- Assigned task: List all lines of the data that include the string "solution".

** Exercise materials follows **

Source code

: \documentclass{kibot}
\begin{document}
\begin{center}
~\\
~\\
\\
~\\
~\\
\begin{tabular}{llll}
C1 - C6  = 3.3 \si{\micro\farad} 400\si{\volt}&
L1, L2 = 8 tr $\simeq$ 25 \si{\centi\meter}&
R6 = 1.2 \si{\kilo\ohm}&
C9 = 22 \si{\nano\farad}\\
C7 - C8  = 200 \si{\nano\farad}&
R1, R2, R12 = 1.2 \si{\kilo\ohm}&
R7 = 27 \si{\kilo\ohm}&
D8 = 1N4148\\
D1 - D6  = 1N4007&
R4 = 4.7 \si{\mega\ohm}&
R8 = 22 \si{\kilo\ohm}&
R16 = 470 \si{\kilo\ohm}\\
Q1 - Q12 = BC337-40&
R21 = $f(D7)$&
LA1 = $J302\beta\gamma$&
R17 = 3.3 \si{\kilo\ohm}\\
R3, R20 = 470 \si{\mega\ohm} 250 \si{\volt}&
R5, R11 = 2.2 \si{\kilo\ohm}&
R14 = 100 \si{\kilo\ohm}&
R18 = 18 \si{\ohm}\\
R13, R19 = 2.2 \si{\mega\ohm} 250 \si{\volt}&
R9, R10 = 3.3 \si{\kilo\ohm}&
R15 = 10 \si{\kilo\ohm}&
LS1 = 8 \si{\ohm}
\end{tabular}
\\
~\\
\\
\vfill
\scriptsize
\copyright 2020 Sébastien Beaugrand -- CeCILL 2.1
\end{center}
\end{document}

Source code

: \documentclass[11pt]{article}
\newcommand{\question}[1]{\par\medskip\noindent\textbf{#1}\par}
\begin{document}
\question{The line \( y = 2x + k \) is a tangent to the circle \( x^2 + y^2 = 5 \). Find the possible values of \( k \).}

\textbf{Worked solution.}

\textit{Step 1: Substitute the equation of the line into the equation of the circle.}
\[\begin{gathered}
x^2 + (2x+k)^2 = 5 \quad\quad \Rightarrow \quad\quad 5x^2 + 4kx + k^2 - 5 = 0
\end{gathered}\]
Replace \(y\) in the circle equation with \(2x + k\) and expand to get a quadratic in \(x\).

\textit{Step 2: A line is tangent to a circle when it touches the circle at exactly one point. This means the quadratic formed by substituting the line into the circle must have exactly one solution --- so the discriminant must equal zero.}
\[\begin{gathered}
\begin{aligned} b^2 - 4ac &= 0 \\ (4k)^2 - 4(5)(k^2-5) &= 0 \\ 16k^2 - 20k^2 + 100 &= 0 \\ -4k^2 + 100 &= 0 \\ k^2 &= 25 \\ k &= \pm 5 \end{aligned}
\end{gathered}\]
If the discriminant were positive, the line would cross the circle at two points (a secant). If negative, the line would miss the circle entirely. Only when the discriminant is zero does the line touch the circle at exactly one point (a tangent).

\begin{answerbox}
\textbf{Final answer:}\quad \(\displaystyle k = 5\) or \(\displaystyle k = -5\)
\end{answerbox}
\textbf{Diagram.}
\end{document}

** End of Exercise materials **

- Answer area:
\textbf{Worked solution.}
\textit{Step 2: A line is tangent to a circle when it touches the circle at exactly one point. This means the quadratic formed by substituting the line into the circle must have exactly one solution --- so the discriminant must equal zero.}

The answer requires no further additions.